From the records below, determine the number of lines containing "clipPath". Output that number alone.

Extracted information
/---
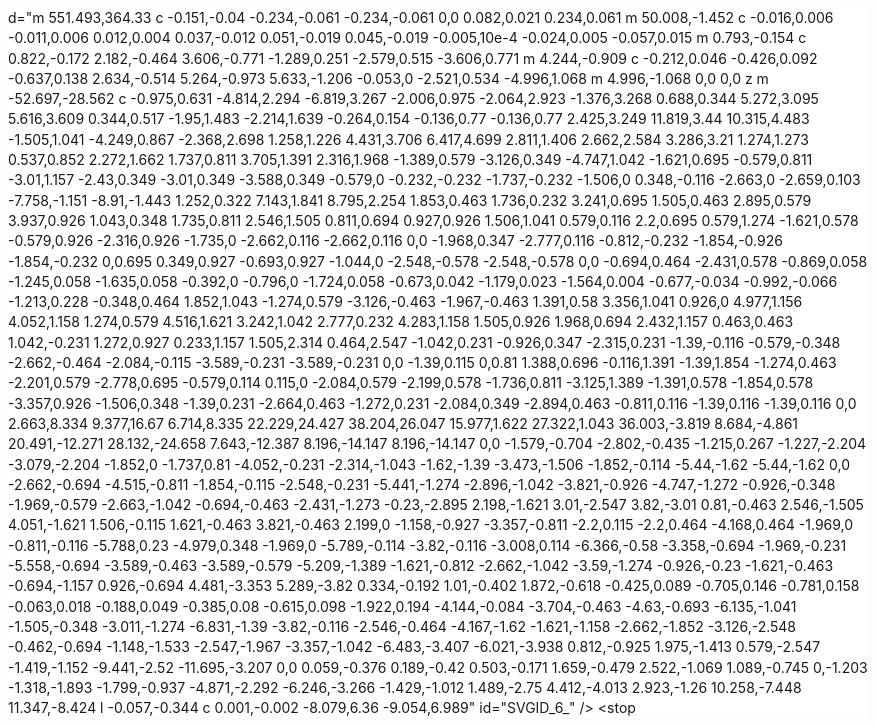    d="m 551.493,364.33 c -0.151,-0.04 -0.234,-0.061 -0.234,-0.061 0,0 0.082,0.021 0.234,0.061 m 50.008,-1.452 c -0.016,0.006 -0.011,0.006 0.012,0.004 0.037,-0.012 0.051,-0.019 0.045,-0.019 -0.005,10e-4 -0.024,0.005 -0.057,0.015 m 0.793,-0.154 c 0.822,-0.172 2.182,-0.464 3.606,-0.771 -1.289,0.251 -2.579,0.515 -3.606,0.771 m 4.244,-0.909 c -0.212,0.046 -0.426,0.092 -0.637,0.138 2.634,-0.514 5.264,-0.973 5.633,-1.206 -0.053,0 -2.521,0.534 -4.996,1.068 m 4.996,-1.068 0,0 0,0 z m -52.697,-28.562 c -0.975,0.631 -4.814,2.294 -6.819,3.267 -2.006,0.975 -2.064,2.923 -1.376,3.268 0.688,0.344 5.272,3.095 5.616,3.609 0.344,0.517 -1.95,1.483 -2.214,1.639 -0.264,0.154 -0.136,0.77 -0.136,0.77 2.425,3.249 11.819,3.44 10.315,4.483 -1.505,1.041 -4.249,0.867 -2.368,2.698 1.258,1.226 4.431,3.706 6.417,4.699 2.811,1.406 2.662,2.584 3.286,3.21 1.274,1.273 0.537,0.852 2.272,1.662 1.737,0.811 3.705,1.391 2.316,1.968 -1.389,0.579 -3.126,0.349 -4.747,1.042 -1.621,0.695 -0.579,0.811 -3.01,1.157 -2.43,0.349 -3.01,0.349 -3.588,0.349 -0.579,0 -0.232,-0.232 -1.737,-0.232 -1.506,0 0.348,-0.116 -2.663,0 -2.659,0.103 -7.758,-1.151 -8.91,-1.443 1.252,0.322 7.143,1.841 8.795,2.254 1.853,0.463 1.736,0.232 3.241,0.695 1.505,0.463 2.895,0.579 3.937,0.926 1.043,0.348 1.735,0.811 2.546,1.505 0.811,0.694 0.927,0.926 1.506,1.041 0.579,0.116 2.2,0.695 0.579,1.274 -1.621,0.578 -0.579,0.926 -2.316,0.926 -1.735,0 -2.662,0.116 -2.662,0.116 0,0 -1.968,0.347 -2.777,0.116 -0.812,-0.232 -1.854,-0.926 -1.854,-0.232 0,0.695 0.349,0.927 -0.693,0.927 -1.044,0 -2.548,-0.578 -2.548,-0.578 0,0 -0.694,0.464 -2.431,0.578 -0.869,0.058 -1.245,0.058 -1.635,0.058 -0.392,0 -0.796,0 -1.724,0.058 -0.673,0.042 -1.179,0.023 -1.564,0.004 -0.677,-0.034 -0.992,-0.066 -1.213,0.228 -0.348,0.464 1.852,1.043 -1.274,0.579 -3.126,-0.463 -1.967,-0.463 1.391,0.58 3.356,1.041 0.926,0 4.977,1.156 4.052,1.158 1.274,0.579 4.516,1.621 3.242,1.042 2.777,0.232 4.283,1.158 1.505,0.926 1.968,0.694 2.432,1.157 0.463,0.463 1.042,-0.231 1.272,0.927 0.233,1.157 1.505,2.314 0.464,2.547 -1.042,0.231 -0.926,0.347 -2.315,0.231 -1.39,-0.116 -0.579,-0.348 -2.662,-0.464 -2.084,-0.115 -3.589,-0.231 -3.589,-0.231 0,0 -1.39,0.115 0,0.81 1.388,0.696 -0.116,1.391 -1.39,1.854 -1.274,0.463 -2.201,0.579 -2.778,0.695 -0.579,0.114 0.115,0 -2.084,0.579 -2.199,0.578 -1.736,0.811 -3.125,1.389 -1.391,0.578 -1.854,0.578 -3.357,0.926 -1.506,0.348 -1.39,0.231 -2.664,0.463 -1.272,0.231 -2.084,0.349 -2.894,0.463 -0.811,0.116 -1.39,0.116 -1.39,0.116 0,0 2.663,8.334 9.377,16.67 6.714,8.335 22.229,24.427 38.204,26.047 15.977,1.622 27.322,1.043 36.003,-3.819 8.684,-4.861 20.491,-12.271 28.132,-24.658 7.643,-12.387 8.196,-14.147 8.196,-14.147 0,0 -1.579,-0.704 -2.802,-0.435 -1.215,0.267 -1.227,-2.204 -3.079,-2.204 -1.852,0 -1.737,0.81 -4.052,-0.231 -2.314,-1.043 -1.62,-1.39 -3.473,-1.506 -1.852,-0.114 -5.44,-1.62 -5.44,-1.62 0,0 -2.662,-0.694 -4.515,-0.811 -1.854,-0.115 -2.548,-0.231 -5.441,-1.274 -2.896,-1.042 -3.821,-0.926 -4.747,-1.272 -0.926,-0.348 -1.969,-0.579 -2.663,-1.042 -0.694,-0.463 -2.431,-1.273 -0.23,-2.895 2.198,-1.621 3.01,-2.547 3.82,-3.01 0.81,-0.463 2.546,-1.505 4.051,-1.621 1.506,-0.115 1.621,-0.463 3.821,-0.463 2.199,0 -1.158,-0.927 -3.357,-0.811 -2.2,0.115 -2.2,0.464 -4.168,0.464 -1.969,0 -0.811,-0.116 -5.788,0.23 -4.979,0.348 -1.969,0 -5.789,-0.114 -3.82,-0.116 -3.008,0.114 -6.366,-0.58 -3.358,-0.694 -1.969,-0.231 -5.558,-0.694 -3.589,-0.463 -3.589,-0.579 -5.209,-1.389 -1.621,-0.812 -2.662,-1.042 -3.59,-1.274 -0.926,-0.23 -1.621,-0.463 -0.694,-1.157 0.926,-0.694 4.481,-3.353 5.289,-3.82 0.334,-0.192 1.01,-0.402 1.872,-0.618 -0.425,0.089 -0.705,0.146 -0.781,0.158 -0.063,0.018 -0.188,0.049 -0.385,0.08 -0.615,0.098 -1.922,0.194 -4.144,-0.084 -3.704,-0.463 -4.63,-0.693 -6.135,-1.041 -1.505,-0.348 -3.011,-1.274 -6.831,-1.39 -3.82,-0.116 -2.546,-0.464 -4.167,-1.62 -1.621,-1.158 -2.662,-1.852 -3.126,-2.548 -0.462,-0.694 -1.148,-1.533 -2.547,-1.967 -3.357,-1.042 -6.483,-3.407 -6.021,-3.938 0.812,-0.925 1.975,-1.413 0.579,-2.547 -1.419,-1.152 -9.441,-2.52 -11.695,-3.207 0,0 0.059,-0.376 0.189,-0.42 0.503,-0.171 1.659,-0.479 2.522,-1.069 1.089,-0.745 0,-1.203 -1.318,-1.893 -1.799,-0.937 -4.871,-2.292 -6.246,-3.266 -1.429,-1.012 1.489,-2.75 4.412,-4.013 2.923,-1.26 10.258,-7.448 11.347,-8.424 l -0.057,-0.344 c 0.001,-0.002 -8.079,6.36 -9.054,6.989"
   id="SVGID_6_" />
		</defs><clipPath
   id="SVGID_7_">
			<use
   id="use218"
   style="overflow:visible"
   x="0"
   y="0"
   width="841.89001"
   height="595.276"
   xlink:href="#SVGID_6_" />
		</clipPath><linearGradient
   x1="0"
   y1="595.27588"
   x2="1"
   y2="595.27588"
   id="SVGID_8_"
   gradientUnits="userSpaceOnUse"
   gradientTransform="matrix(0,73.1997,73.1997,0,-42973.563,326.1447)">
			<stop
\---
Task response
2